Posts Tagged ‘vegetarianismo’

Soul Kitchen

Como não sou de fazer anúncios prévios da minha agenda aqui no blog, algumas pessoas que visitam com regularidade reclamam que só mostro eventos passados, e assim não conseguem aproveitar da minha comida. Pois bem, vamos ao jabá!

Aproveito a oportunidade para anunciar que depois de anos ausente, por estar dedicado a diferentes projetos, volto a participar do Rio Gastronomia. Um festival cheio de mídia, chefs e restaurantes badalados, concursos, e coisas assim. Agora, mesmo trabalhando numa cozinha fechada ao público, resolvi participar. Nada demais. Apenas convidei um restaurante amigo a apostar em um menu escrito por mim. O Vegetariano Social Clube topou, e vamos juntos nessa empreitada.

Festival Rio Gastronomia

Outro anúncio é que a partir de julho, a revista Folha Carioca, distribuída gratuitamente pela Zona Sul, vai inaugurar uma nova fase (a partir do número 100). Com novo projeto gráfico, e novos colaboradores. E, vou assinar a coluna de Gastronomia. Vou tentar deixar os textos interessantes. Espero que gostem.

Para não parecer que fiz um post apenas para me promover, atualizei a minha lista de filmes que falam sobre gastronomia recomendados com um filme, já antiguinho, chamado Soul Kitchen. Cinema alemão, atores pouco conhecidos do grande público. Mas a comédia acaba sendo bastante eficiente em mostrar o funcionamento de restaurantes. O filme está disponível na TV a cabo.

Soul Kitchen

Em algumas passagens do filme pude me lembrar muito claramente de um texto que postei que se chamava, sugestivamente, “Pérolas aos porcos”. Pois o filme também trata dessa relação, entre chef e clientela, sem colocar panos quentes.

No entanto, o mais legal do filme é mostrar a alma de cozinheiro. Essa força de vontade, essa gana em fazer o melhor, de chegar ao fim de um exaustivo dia de trabalho, que só vejo algumas vezes. Muitas pessoas trabalham em cozinha, mas poucas compartilham o sentimento de que estou falando. E, apenas alguns poucos tem isso tatuado na alma. Esses, mesmo que ainda sem experiência, já podem ser considerados artistas. Os outros, apenas artesãos.

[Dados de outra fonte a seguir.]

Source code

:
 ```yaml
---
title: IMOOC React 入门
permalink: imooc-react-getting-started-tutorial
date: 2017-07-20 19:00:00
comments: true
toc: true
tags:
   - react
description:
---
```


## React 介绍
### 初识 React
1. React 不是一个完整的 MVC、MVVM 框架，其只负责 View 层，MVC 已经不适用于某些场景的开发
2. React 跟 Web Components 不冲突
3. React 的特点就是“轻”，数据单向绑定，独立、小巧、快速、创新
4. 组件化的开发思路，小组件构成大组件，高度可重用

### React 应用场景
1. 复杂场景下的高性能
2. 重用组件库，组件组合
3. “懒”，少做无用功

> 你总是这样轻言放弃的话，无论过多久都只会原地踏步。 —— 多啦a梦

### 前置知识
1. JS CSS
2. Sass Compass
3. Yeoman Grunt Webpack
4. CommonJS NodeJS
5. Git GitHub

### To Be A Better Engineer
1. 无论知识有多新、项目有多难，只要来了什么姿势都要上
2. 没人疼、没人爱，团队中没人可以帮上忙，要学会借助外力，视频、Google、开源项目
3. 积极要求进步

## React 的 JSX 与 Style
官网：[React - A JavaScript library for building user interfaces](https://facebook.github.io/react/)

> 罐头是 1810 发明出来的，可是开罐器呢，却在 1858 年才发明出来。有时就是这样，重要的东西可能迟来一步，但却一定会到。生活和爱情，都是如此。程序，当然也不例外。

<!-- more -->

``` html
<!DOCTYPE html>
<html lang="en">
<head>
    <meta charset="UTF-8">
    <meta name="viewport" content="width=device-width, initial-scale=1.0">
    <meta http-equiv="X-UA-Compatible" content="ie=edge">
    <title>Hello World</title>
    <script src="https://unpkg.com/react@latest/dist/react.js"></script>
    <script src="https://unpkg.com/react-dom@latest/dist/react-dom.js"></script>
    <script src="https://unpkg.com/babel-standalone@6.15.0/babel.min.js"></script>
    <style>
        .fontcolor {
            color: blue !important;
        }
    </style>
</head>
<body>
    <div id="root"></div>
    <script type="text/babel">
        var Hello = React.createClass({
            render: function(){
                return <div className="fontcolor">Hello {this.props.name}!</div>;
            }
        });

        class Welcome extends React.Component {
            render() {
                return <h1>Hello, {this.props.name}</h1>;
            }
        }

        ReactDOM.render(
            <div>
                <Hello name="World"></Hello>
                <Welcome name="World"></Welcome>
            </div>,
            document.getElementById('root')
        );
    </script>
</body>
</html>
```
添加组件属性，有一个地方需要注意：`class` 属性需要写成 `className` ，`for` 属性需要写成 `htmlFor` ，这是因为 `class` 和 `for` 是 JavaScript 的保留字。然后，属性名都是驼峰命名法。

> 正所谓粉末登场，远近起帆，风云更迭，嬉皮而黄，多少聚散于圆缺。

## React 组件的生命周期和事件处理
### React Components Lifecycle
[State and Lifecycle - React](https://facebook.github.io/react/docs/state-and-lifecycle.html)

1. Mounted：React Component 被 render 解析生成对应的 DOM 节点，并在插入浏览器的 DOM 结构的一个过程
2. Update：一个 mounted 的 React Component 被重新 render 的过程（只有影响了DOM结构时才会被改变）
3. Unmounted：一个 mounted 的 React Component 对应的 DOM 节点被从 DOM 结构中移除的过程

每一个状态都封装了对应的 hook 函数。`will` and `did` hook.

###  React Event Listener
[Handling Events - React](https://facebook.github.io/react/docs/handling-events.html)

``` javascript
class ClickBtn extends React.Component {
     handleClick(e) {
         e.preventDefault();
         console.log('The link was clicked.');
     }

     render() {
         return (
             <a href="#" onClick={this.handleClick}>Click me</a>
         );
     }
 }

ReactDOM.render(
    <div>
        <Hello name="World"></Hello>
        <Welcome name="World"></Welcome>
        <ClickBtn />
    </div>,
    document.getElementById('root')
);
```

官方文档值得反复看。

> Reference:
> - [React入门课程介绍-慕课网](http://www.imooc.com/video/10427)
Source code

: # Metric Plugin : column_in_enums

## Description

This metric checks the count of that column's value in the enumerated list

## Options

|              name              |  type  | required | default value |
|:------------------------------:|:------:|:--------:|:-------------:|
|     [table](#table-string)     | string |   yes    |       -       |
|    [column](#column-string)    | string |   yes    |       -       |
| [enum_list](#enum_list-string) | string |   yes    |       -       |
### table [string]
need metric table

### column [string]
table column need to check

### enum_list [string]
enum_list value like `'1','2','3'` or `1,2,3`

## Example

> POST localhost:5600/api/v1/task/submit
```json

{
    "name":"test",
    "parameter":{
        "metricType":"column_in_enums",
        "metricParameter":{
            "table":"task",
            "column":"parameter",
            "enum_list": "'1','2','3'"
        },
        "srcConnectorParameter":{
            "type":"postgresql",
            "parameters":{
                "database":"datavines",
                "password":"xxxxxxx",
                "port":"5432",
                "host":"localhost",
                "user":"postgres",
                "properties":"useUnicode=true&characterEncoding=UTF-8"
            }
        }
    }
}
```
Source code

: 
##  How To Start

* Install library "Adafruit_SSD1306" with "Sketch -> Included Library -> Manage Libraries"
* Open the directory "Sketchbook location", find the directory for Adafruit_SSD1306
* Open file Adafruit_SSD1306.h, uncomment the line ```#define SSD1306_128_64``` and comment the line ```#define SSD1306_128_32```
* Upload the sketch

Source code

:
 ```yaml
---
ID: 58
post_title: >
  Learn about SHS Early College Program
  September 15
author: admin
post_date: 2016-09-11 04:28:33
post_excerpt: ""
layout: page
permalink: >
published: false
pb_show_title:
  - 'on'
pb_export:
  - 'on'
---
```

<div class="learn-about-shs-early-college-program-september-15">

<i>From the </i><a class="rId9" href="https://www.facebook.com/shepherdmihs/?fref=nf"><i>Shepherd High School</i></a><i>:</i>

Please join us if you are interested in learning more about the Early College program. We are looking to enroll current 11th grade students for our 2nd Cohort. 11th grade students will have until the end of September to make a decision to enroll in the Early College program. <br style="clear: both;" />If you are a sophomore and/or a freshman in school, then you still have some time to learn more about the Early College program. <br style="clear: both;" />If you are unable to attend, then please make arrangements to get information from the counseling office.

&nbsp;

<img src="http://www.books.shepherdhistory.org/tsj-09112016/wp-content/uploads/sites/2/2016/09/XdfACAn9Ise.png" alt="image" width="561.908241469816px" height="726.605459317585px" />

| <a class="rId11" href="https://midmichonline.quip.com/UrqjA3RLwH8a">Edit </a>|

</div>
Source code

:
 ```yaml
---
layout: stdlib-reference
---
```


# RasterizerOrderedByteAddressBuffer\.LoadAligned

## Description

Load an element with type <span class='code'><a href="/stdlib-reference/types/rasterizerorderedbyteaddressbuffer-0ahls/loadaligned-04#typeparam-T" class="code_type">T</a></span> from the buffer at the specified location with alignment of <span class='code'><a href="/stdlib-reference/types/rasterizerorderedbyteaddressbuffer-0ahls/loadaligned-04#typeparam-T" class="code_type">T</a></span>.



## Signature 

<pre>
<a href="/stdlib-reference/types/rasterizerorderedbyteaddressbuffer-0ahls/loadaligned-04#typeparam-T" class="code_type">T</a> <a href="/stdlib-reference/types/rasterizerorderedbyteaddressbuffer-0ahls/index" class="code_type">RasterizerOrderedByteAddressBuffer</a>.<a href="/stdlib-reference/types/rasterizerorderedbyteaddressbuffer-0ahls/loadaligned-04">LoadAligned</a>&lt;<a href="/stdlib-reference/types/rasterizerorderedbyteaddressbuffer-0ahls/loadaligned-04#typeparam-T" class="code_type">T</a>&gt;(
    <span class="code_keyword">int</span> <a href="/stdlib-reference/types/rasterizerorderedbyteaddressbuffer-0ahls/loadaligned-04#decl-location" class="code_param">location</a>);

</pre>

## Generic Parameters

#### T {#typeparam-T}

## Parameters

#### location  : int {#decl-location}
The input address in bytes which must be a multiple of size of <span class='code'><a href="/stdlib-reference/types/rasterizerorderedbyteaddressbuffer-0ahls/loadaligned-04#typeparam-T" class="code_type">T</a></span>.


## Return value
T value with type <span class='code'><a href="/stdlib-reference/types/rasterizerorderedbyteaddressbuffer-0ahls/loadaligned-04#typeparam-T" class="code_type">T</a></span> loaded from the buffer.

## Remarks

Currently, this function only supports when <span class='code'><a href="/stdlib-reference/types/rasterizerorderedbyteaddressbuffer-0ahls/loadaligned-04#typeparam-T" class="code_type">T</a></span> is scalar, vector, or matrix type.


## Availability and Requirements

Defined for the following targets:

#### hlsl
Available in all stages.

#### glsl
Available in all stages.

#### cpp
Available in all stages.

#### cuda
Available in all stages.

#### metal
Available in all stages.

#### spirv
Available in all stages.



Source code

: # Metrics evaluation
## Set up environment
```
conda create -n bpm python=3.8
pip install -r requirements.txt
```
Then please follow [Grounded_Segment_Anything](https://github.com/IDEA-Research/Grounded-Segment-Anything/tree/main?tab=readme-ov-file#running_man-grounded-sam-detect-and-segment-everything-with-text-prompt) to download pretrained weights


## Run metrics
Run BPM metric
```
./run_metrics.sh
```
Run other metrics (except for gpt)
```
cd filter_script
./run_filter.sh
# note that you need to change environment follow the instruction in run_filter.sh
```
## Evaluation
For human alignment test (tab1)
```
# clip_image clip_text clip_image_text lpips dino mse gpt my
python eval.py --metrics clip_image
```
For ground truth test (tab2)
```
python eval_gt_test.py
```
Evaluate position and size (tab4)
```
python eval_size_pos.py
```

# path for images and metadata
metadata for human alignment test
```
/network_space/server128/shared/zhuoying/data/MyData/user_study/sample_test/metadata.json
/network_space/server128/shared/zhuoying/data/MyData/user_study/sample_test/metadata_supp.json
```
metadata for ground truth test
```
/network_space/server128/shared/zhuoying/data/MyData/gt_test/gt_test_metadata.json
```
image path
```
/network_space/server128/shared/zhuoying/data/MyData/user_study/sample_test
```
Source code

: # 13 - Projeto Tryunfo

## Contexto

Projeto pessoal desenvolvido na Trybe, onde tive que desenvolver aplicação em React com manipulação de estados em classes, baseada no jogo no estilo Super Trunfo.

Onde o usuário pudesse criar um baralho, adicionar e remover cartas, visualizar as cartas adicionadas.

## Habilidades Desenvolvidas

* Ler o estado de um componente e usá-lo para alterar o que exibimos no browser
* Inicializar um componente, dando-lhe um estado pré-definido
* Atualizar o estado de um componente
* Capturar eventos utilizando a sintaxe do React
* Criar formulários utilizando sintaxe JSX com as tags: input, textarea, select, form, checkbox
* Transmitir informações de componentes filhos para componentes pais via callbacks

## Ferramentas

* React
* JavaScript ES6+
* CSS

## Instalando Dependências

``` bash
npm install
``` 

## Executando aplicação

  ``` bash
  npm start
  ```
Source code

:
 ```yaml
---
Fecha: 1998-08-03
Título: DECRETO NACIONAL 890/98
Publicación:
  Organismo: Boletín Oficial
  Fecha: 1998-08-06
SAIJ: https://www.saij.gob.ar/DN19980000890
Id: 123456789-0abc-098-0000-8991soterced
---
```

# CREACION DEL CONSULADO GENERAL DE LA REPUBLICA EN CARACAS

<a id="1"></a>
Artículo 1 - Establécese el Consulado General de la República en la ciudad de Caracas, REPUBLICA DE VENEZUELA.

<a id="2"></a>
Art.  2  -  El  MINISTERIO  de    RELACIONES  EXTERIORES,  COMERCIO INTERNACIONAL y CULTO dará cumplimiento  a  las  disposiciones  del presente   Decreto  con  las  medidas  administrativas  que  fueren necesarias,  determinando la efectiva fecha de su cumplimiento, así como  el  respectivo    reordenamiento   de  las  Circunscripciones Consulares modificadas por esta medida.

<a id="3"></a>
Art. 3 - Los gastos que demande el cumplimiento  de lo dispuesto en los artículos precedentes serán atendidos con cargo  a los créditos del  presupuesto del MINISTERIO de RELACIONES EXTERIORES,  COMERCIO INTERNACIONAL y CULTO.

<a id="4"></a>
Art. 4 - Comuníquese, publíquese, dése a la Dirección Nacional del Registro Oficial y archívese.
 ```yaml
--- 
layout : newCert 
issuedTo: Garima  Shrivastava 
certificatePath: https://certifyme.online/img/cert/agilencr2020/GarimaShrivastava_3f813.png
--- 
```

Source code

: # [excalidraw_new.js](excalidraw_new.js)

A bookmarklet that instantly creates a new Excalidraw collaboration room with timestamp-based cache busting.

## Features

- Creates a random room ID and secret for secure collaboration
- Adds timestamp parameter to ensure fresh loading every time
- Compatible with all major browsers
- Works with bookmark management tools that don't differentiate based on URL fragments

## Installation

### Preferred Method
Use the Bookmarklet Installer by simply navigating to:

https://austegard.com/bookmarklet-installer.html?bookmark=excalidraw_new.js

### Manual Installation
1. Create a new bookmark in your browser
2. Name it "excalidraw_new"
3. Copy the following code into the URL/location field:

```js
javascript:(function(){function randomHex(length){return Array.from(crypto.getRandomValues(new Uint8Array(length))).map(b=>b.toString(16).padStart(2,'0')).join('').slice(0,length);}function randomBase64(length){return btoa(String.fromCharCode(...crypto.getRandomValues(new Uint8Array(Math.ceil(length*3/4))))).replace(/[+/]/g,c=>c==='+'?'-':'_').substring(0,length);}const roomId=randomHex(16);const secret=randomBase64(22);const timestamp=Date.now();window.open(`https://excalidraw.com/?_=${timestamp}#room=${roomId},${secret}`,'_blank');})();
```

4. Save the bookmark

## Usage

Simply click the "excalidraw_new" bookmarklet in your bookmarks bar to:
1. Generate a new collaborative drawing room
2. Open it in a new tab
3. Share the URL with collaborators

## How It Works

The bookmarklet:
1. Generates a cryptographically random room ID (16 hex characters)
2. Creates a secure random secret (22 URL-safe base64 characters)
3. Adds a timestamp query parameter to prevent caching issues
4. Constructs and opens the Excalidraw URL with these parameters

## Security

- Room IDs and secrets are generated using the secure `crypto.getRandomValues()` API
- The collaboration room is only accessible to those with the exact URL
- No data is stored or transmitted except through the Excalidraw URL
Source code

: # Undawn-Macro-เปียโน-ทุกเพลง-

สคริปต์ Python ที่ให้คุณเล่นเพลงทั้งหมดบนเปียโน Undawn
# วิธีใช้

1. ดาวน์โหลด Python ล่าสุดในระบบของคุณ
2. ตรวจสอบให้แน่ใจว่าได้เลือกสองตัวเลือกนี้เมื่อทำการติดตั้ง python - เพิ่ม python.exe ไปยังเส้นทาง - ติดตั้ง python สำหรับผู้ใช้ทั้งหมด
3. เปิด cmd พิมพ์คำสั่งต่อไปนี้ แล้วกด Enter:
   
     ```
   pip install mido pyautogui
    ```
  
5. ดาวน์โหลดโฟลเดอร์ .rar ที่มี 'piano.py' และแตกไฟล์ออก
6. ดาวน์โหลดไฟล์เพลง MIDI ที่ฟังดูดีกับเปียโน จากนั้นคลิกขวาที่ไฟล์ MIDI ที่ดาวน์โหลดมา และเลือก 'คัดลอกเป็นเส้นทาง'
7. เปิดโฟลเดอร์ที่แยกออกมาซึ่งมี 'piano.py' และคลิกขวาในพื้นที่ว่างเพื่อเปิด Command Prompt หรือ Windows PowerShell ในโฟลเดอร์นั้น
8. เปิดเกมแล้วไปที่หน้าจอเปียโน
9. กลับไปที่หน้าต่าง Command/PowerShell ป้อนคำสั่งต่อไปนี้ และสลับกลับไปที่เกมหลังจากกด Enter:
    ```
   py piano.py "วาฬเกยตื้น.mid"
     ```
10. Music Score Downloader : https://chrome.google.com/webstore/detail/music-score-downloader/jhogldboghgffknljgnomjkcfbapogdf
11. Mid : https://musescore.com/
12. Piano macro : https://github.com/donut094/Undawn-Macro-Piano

Precisamos de ambos, na profissão. Mas, vejo as escolas formando grandes lotes de pessoas com uniformes bonitos, mas pouca alma de cozinheiro. As profissões que estão na moda sofrem desse mal.

Aos que estão ingressando na carreira um breve conselho: depois de aprender as técnicas, busquem os sentimentos. Procurem emocionar os clientes, sem firulas, sem bobagens. O resultado pode demorar, mas virá.

Bom encontro com a alma!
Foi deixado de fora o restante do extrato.